◆ **TASK INSTRUCTIONS**
Repeat the lines of the data exactly, from the first one through the one that contains "SERIES CARDINALITY from".

◆ **PROVIDED DATA**
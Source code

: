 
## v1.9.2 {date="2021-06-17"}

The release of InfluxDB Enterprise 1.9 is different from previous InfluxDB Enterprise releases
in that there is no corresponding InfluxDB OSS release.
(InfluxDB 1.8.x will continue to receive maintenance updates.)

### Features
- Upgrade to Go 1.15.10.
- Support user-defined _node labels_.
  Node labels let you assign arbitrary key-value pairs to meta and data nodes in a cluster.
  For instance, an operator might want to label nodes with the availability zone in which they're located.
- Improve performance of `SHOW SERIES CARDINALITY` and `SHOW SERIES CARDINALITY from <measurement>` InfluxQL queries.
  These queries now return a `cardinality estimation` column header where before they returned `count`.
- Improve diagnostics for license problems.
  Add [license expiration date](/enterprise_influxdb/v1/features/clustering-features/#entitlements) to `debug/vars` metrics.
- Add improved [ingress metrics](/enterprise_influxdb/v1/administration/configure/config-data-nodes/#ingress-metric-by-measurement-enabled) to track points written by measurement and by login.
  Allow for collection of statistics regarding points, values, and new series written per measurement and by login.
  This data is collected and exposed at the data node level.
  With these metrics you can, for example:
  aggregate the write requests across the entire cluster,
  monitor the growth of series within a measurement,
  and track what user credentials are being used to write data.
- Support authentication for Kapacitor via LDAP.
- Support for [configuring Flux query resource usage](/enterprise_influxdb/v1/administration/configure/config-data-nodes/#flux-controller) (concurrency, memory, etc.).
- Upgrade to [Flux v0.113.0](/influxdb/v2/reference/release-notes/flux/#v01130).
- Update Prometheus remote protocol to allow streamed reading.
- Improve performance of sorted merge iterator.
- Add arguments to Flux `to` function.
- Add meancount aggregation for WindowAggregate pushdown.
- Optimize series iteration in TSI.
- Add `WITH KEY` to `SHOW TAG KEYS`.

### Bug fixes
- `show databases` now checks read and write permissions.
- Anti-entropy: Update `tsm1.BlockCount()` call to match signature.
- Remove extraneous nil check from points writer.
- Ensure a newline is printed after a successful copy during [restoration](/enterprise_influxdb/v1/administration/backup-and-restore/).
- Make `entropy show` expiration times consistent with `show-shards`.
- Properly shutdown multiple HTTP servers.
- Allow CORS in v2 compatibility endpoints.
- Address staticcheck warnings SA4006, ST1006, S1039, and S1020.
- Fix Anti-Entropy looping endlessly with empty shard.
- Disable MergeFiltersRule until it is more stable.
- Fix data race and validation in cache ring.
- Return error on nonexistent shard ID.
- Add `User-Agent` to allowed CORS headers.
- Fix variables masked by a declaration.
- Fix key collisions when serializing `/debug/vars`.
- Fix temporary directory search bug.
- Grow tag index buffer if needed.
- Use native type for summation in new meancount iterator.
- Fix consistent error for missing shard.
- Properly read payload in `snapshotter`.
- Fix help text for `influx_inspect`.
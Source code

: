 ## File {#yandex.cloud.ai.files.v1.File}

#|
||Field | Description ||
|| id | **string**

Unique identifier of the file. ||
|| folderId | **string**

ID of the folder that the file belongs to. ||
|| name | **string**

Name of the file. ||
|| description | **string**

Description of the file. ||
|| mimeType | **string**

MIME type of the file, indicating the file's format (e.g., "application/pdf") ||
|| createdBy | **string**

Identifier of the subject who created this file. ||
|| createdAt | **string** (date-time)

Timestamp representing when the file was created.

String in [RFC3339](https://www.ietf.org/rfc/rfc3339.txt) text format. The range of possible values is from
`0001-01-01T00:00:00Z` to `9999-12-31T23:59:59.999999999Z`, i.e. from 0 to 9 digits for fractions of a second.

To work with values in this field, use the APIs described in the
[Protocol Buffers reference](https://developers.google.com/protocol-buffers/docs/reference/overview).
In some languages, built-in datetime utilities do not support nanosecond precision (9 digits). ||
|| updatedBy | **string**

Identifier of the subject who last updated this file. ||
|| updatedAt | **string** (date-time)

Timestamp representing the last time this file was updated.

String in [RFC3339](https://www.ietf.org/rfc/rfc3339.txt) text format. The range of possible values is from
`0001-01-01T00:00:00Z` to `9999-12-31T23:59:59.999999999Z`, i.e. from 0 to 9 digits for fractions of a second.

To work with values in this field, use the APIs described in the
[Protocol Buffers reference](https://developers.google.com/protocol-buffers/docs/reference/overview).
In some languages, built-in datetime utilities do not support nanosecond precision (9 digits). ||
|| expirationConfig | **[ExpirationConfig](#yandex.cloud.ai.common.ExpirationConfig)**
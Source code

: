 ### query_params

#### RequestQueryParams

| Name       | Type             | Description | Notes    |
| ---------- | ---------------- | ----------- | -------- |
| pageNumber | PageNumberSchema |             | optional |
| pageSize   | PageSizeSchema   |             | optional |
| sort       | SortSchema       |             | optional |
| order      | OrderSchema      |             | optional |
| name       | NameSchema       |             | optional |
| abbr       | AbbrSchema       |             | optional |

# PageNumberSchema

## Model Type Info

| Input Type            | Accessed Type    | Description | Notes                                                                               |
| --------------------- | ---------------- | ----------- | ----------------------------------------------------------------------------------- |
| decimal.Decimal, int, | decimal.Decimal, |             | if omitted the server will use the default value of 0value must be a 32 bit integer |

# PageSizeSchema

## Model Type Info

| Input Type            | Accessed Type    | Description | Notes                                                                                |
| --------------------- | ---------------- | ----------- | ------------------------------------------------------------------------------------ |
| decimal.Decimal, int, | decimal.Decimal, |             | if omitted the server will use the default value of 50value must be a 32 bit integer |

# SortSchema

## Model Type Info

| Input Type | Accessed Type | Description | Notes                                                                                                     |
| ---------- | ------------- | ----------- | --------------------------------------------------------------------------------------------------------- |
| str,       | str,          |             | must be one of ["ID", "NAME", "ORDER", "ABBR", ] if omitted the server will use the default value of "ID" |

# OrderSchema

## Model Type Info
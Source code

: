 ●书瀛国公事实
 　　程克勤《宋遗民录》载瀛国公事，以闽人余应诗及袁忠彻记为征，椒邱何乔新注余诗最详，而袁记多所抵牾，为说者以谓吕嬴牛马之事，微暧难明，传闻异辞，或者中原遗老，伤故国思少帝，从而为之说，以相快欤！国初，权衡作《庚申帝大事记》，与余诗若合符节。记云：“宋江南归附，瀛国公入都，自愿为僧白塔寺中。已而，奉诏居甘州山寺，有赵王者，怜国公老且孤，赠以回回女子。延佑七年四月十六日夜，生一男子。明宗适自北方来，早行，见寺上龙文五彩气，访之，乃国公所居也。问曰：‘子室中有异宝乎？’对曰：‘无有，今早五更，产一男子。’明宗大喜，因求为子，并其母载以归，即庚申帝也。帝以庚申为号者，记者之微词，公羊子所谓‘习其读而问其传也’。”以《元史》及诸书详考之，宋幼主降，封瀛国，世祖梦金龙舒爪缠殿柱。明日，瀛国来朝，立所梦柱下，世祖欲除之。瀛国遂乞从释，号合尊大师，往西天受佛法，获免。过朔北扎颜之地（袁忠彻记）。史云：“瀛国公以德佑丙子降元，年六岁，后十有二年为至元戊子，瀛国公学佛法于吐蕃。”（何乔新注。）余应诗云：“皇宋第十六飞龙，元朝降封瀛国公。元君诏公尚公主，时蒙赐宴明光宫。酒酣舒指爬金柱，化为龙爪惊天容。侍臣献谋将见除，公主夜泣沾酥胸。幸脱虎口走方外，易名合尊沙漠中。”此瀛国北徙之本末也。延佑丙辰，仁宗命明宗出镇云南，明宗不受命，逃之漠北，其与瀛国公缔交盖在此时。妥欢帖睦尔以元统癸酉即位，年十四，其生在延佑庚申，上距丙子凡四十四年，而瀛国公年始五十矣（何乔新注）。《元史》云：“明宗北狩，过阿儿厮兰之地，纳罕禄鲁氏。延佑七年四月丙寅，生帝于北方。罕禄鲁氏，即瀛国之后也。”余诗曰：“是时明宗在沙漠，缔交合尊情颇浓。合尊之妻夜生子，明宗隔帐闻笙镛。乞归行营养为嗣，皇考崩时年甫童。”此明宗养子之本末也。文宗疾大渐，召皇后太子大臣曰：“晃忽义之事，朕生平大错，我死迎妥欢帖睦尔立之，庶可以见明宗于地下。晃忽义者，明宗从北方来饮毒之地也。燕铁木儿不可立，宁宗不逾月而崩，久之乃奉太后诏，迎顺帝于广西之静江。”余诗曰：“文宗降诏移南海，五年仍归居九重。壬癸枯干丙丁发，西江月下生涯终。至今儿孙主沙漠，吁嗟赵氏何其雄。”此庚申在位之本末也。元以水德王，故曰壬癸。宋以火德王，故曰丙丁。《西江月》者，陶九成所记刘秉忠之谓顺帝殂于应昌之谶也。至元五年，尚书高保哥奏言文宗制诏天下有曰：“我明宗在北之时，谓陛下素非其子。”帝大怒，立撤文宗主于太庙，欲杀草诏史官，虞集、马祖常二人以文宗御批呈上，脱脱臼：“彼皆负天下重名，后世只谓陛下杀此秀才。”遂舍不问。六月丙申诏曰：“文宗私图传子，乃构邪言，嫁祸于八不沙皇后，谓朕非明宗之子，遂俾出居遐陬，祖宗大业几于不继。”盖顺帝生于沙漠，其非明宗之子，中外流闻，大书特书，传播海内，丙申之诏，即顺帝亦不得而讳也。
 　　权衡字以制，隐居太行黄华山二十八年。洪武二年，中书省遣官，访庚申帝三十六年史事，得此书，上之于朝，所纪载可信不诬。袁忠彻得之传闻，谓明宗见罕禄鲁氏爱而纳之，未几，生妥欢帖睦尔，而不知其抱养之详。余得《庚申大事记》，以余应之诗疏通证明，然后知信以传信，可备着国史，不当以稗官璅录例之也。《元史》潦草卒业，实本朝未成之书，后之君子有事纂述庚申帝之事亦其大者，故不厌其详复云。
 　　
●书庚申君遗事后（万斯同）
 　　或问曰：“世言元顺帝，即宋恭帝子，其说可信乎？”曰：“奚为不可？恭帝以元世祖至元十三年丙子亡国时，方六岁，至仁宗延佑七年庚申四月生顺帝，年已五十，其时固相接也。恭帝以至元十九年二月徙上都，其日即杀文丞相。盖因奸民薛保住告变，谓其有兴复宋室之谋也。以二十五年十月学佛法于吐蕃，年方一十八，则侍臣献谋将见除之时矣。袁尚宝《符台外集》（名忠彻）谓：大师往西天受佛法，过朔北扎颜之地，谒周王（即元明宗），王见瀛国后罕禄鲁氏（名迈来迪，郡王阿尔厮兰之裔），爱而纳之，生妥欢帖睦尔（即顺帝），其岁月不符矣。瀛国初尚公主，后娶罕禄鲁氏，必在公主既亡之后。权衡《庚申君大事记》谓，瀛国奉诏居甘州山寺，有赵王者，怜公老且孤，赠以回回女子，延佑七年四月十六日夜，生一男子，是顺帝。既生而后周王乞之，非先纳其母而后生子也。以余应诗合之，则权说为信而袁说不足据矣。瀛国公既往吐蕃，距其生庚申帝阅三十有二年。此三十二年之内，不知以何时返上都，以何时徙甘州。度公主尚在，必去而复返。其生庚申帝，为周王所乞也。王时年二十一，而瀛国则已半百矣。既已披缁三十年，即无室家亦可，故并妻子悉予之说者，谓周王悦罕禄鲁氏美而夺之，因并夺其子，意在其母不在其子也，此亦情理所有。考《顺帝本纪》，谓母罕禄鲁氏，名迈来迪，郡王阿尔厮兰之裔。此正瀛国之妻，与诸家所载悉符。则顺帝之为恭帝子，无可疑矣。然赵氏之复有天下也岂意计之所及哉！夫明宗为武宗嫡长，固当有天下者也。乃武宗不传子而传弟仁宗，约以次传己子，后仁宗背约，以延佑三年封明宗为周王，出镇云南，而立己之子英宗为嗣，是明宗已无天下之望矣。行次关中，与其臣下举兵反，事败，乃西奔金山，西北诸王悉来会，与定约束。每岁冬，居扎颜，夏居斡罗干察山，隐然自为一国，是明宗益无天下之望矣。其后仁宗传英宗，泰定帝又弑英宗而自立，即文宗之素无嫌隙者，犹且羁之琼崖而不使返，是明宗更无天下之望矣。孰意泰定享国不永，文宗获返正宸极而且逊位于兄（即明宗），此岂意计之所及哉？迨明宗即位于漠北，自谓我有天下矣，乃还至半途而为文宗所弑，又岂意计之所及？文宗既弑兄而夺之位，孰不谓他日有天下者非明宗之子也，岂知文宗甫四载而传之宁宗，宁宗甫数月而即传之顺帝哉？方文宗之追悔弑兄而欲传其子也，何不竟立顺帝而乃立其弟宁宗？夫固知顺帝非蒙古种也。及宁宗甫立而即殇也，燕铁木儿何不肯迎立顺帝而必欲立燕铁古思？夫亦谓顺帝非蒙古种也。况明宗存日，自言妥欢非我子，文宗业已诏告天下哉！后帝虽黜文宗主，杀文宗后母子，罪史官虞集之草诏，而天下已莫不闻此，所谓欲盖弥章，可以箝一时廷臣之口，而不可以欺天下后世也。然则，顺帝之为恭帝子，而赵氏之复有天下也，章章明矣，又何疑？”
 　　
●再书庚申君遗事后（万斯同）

◆ **EXERCISE RESULT**
Source code

: 
## v1.9.2 {date="2021-06-17"}

The release of InfluxDB Enterprise 1.9 is different from previous InfluxDB Enterprise releases
in that there is no corresponding InfluxDB OSS release.
(InfluxDB 1.8.x will continue to receive maintenance updates.)

### Features
- Upgrade to Go 1.15.10.
- Support user-defined _node labels_.
  Node labels let you assign arbitrary key-value pairs to meta and data nodes in a cluster.
  For instance, an operator might want to label nodes with the availability zone in which they're located.
- Improve performance of `SHOW SERIES CARDINALITY` and `SHOW SERIES CARDINALITY from <measurement>` InfluxQL queries.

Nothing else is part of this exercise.